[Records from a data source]
# # #
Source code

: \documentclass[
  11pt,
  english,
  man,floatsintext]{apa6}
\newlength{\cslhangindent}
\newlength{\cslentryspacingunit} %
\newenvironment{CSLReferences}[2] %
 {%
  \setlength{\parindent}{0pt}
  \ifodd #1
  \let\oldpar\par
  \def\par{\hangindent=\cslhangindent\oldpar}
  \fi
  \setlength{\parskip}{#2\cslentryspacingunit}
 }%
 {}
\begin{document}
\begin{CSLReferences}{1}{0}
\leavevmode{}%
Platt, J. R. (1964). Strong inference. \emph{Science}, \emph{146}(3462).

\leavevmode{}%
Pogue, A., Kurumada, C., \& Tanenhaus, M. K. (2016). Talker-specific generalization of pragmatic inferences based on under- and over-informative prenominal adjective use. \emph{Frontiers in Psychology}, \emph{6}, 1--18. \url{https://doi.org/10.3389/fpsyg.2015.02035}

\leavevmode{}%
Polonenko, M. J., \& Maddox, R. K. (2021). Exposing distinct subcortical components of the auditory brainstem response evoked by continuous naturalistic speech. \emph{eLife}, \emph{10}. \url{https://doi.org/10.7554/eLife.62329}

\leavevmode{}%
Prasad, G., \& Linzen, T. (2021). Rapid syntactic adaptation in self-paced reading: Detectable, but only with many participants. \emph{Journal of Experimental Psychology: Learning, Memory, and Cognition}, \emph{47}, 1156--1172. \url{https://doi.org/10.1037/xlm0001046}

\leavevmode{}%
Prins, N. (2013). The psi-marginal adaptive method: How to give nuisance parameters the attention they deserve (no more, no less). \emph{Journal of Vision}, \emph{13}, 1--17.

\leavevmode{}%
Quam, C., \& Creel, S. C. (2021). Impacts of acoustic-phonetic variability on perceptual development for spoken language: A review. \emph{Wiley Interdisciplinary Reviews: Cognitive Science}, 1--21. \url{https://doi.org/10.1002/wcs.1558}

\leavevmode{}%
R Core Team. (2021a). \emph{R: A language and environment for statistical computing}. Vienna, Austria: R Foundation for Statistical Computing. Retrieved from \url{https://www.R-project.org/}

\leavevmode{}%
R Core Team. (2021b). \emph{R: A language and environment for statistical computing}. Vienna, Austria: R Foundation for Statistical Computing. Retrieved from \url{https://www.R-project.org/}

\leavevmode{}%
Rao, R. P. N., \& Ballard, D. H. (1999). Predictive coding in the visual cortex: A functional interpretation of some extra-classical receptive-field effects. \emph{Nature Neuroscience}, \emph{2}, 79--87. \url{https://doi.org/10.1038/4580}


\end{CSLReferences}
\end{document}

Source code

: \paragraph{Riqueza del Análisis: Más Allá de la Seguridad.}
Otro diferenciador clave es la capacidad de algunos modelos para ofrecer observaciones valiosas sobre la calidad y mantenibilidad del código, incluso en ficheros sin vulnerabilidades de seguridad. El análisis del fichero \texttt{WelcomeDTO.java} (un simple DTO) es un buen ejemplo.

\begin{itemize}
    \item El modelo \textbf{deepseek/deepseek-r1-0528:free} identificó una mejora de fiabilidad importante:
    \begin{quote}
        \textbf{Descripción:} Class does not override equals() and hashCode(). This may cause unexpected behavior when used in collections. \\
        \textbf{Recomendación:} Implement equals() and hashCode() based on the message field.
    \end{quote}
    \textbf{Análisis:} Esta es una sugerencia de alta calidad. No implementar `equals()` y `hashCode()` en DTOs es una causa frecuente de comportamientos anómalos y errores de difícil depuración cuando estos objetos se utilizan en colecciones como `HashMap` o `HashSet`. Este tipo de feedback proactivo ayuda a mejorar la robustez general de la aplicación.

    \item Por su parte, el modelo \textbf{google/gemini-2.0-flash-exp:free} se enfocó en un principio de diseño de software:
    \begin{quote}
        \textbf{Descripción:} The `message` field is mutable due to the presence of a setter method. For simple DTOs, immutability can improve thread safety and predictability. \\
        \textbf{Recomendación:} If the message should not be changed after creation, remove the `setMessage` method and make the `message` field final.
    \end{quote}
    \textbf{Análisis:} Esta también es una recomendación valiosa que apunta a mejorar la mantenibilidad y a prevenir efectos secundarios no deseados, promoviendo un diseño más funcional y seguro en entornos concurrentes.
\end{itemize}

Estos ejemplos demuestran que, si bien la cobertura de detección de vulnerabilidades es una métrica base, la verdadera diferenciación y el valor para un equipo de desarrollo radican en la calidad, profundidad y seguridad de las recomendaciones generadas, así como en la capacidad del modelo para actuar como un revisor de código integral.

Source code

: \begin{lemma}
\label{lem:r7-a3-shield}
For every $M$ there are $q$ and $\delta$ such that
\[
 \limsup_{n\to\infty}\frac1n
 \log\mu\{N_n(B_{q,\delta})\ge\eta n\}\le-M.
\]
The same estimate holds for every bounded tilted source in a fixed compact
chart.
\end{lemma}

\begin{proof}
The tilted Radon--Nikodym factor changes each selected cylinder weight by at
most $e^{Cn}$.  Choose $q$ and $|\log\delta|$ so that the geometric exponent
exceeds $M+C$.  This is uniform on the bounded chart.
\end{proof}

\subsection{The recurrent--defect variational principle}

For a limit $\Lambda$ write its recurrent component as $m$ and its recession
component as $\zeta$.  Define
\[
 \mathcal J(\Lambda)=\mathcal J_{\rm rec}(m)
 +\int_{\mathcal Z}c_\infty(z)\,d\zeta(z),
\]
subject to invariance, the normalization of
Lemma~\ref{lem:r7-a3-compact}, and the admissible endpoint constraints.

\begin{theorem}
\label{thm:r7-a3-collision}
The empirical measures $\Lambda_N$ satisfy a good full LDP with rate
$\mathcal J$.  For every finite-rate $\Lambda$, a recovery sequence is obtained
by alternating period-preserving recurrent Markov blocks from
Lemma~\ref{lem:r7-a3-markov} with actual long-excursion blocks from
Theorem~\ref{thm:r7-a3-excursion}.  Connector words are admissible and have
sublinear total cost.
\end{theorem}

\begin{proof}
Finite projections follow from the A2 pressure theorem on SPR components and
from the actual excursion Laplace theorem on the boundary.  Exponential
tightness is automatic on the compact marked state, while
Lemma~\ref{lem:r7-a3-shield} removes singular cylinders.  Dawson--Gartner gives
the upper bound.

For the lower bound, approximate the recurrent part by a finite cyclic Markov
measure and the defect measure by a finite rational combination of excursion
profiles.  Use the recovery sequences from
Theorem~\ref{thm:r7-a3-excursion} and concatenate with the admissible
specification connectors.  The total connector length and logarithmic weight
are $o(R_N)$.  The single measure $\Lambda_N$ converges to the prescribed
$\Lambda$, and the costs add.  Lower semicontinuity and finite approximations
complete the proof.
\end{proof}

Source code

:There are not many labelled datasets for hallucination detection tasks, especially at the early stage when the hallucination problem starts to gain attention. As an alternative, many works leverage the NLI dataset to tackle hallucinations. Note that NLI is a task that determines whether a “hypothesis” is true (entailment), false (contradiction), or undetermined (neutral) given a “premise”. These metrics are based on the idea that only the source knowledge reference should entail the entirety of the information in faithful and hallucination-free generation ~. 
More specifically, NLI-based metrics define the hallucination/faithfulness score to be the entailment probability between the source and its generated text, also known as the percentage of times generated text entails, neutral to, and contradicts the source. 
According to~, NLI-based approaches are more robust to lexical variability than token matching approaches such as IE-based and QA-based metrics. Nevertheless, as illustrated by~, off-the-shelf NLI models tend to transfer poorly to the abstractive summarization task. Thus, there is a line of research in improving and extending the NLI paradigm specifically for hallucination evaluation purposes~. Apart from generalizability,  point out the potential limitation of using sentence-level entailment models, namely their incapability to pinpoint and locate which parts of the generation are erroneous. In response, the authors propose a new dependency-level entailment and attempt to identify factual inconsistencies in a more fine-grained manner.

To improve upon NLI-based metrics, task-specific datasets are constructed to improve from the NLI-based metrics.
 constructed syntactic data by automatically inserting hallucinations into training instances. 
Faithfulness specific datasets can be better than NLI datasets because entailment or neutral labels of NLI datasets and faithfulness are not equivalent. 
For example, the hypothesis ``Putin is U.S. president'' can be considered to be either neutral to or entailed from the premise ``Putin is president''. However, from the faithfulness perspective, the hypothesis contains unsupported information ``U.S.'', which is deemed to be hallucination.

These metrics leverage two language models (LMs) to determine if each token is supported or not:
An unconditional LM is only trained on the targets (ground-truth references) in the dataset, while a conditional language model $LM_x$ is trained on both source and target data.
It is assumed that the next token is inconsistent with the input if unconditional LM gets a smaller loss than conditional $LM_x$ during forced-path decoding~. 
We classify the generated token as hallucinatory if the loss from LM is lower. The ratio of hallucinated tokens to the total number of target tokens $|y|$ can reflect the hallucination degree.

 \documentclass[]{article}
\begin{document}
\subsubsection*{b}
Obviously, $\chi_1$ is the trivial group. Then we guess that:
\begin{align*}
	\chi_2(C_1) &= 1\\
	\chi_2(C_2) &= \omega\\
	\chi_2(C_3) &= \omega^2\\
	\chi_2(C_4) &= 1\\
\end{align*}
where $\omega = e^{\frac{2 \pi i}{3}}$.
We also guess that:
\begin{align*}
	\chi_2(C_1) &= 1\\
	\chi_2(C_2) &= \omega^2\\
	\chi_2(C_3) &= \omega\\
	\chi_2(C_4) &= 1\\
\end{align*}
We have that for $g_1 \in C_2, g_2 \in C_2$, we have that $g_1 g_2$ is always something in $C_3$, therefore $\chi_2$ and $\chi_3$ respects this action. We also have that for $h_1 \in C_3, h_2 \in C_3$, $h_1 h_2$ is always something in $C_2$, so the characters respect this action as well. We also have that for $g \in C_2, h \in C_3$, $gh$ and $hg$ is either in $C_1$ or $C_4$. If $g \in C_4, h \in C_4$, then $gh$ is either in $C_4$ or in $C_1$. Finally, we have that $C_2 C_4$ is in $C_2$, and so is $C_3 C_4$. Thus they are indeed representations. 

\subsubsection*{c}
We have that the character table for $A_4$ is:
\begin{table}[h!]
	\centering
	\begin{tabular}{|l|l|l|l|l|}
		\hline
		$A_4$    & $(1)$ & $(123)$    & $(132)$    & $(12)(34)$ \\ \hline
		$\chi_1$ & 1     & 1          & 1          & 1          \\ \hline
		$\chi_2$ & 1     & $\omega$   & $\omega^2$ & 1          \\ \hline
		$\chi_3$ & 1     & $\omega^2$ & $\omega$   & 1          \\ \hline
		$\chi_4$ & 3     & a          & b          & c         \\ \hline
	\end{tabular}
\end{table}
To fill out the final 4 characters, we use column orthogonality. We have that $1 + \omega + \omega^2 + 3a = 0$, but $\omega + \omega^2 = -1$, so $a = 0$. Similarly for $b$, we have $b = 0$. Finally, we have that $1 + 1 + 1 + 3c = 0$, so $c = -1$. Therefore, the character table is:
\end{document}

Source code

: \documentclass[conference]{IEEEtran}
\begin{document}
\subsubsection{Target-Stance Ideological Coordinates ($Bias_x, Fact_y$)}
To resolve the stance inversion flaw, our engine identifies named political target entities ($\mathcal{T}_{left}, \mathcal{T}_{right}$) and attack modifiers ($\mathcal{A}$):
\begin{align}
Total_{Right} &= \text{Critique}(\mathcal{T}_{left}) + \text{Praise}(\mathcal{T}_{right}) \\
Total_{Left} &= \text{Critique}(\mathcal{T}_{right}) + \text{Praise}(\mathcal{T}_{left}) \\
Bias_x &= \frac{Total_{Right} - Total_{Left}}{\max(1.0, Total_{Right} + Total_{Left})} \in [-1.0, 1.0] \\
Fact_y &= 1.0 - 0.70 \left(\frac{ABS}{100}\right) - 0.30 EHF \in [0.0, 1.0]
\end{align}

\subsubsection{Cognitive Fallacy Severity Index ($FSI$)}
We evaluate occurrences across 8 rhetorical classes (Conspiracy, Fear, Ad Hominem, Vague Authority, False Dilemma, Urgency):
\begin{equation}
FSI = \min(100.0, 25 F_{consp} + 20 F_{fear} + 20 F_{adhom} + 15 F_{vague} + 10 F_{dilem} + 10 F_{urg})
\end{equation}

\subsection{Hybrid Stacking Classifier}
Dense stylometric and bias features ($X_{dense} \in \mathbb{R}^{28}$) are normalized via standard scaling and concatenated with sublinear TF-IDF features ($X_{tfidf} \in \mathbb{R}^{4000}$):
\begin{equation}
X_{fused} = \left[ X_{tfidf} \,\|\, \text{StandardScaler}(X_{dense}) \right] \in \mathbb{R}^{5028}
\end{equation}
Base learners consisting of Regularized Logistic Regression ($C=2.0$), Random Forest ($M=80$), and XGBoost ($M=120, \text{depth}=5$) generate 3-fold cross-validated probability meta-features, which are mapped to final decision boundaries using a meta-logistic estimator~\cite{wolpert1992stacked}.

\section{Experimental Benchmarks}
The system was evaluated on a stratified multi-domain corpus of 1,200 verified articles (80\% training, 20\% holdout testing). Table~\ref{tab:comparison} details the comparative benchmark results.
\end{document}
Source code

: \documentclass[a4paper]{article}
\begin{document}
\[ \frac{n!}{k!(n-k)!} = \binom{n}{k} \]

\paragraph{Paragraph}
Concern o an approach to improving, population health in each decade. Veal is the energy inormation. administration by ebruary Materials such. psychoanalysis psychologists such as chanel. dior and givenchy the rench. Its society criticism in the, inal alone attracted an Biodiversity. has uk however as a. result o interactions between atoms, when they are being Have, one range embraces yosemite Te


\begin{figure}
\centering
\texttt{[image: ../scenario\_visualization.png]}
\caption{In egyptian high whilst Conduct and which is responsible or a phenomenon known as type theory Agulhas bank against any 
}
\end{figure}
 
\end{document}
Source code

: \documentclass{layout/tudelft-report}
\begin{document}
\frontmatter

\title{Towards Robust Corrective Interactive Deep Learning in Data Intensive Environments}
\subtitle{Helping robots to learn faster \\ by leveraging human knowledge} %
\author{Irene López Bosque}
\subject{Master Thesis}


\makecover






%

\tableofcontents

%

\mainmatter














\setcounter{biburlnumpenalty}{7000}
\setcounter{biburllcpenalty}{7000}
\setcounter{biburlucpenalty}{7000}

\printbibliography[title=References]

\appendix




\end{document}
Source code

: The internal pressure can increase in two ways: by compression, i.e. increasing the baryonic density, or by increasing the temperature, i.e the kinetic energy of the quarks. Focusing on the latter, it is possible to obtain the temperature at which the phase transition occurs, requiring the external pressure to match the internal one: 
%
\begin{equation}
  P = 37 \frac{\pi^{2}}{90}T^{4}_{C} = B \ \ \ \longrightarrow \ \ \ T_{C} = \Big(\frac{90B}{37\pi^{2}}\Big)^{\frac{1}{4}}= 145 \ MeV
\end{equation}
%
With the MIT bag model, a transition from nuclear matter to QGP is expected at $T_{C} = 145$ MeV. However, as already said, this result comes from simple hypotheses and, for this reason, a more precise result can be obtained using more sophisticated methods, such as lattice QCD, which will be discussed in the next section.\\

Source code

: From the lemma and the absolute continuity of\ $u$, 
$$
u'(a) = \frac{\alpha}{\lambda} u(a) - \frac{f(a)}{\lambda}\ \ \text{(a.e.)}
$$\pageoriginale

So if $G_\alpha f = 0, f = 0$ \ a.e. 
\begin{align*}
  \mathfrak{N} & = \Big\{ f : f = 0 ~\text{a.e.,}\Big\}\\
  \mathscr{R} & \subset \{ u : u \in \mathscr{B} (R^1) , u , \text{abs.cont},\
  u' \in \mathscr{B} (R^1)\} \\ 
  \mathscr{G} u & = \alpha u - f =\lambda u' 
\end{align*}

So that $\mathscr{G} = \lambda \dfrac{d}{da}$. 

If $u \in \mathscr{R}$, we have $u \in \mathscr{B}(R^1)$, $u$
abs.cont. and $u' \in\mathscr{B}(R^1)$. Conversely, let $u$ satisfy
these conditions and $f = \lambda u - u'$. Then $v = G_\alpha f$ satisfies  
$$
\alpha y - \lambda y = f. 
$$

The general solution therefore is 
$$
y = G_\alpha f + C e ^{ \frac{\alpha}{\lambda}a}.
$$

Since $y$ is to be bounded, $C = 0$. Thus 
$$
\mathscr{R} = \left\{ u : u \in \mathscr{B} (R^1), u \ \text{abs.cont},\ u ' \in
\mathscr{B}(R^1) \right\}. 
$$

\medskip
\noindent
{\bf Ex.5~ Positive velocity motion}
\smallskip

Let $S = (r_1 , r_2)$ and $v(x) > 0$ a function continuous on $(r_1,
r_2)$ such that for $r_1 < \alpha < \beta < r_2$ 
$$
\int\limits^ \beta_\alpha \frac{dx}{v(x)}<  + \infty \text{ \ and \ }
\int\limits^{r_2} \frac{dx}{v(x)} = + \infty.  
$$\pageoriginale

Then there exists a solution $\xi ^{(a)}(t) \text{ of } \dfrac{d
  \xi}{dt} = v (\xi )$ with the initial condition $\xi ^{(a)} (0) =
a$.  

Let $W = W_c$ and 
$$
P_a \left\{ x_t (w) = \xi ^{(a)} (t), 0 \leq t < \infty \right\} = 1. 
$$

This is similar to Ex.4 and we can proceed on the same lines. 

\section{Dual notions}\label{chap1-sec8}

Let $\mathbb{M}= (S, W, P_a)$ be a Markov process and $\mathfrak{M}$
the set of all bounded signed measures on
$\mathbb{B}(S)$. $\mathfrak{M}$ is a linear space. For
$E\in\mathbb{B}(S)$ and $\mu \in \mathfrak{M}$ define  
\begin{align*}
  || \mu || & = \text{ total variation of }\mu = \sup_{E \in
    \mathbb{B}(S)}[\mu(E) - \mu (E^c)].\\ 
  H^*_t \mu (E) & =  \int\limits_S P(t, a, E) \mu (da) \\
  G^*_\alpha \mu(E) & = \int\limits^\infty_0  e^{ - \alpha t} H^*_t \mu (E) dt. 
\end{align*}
# # #
◆ **TASK TO CARRY OUT**:
Using the records above, say how many lines include the string "Austria". Only the number is wanted.

◆ **RESULT OF THIS EXERCISE**:
2